And Tim Walz dropped out and then got the worst news of his life.

Kamala Harris's 2024 running mate tried to pull off one of the great political escape acts by bowing out of the Minnesota governor's race.

That plan lasted about five minutes before reality hit him square in the face.

Republicans block Walz's escape plan with one brutal demand

House Oversight Committee Chairman James Comer made it crystal clear Walz won't be slinking off into the sunset.

"Though Tim Walz is not running for governor again, he cannot run from accountability," Comer said. "The House Oversight Committee demands that he appear for a public hearing on February 10 to expose this fraud and begin the process of accountability. The American people deserve answers, and they deserve them now."

White House Press Secretary Karoline Leavitt dropped an even bigger bombshell during her appearance on Jesse Watters Primetime.

President Donald Trump believes Walz is "criminally liable" for the fraud tsunami that turned Minnesota into what Leavitt called "the land of 10,000 Somali schemes."

"This is all hands on deck, rest assured. It's a top priority for President Trump," Leavitt told Watters. "He believes that Governor Walz is criminally liable, and I think the Department of Justice is going to find out."

That's not campaign rhetoric from a political opponent.

That's the White House press secretary telegraphing that criminal charges could be coming for a man who stood on stage as the Democrat nominee for Vice President.

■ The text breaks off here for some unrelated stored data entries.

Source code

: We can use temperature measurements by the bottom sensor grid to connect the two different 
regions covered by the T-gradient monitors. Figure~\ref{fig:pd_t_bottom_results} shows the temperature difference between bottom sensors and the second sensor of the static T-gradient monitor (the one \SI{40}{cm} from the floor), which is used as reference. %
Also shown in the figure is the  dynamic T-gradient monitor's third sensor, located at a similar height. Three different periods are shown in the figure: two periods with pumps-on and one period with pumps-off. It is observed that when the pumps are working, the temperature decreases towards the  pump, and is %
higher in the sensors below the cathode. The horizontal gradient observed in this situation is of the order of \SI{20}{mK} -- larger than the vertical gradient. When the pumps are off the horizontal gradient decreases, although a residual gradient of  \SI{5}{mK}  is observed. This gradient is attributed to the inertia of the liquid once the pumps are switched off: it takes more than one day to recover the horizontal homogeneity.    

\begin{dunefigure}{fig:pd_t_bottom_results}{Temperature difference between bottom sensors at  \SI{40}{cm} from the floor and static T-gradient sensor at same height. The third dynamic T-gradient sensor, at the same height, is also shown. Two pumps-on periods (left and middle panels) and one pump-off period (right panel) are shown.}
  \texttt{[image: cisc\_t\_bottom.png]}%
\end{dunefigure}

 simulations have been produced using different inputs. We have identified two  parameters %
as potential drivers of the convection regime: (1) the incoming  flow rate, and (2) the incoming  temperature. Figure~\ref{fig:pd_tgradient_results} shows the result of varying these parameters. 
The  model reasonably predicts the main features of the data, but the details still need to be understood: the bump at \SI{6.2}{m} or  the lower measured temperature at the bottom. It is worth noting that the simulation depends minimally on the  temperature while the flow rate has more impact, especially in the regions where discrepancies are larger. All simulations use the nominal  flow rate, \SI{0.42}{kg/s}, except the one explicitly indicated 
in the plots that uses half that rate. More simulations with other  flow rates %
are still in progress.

The Department of Justice has already charged 98 defendants in Minnesota fraud cases, with 64 convictions secured.¹

But the Trump Administration clearly thinks the fish they really want hasn't been netted yet.

Federal agencies descend on Minnesota in coordinated assault

The scope of fraud Walz allegedly ignored is staggering.

Assistant U.S. Attorney Joseph Thompson said at a December press conference that "half or more" of the $18 billion billed to 14 programs under Minnesota's Department of Human Services since 2018 could be fraudulent.²

That's not a few million slipping through the cracks.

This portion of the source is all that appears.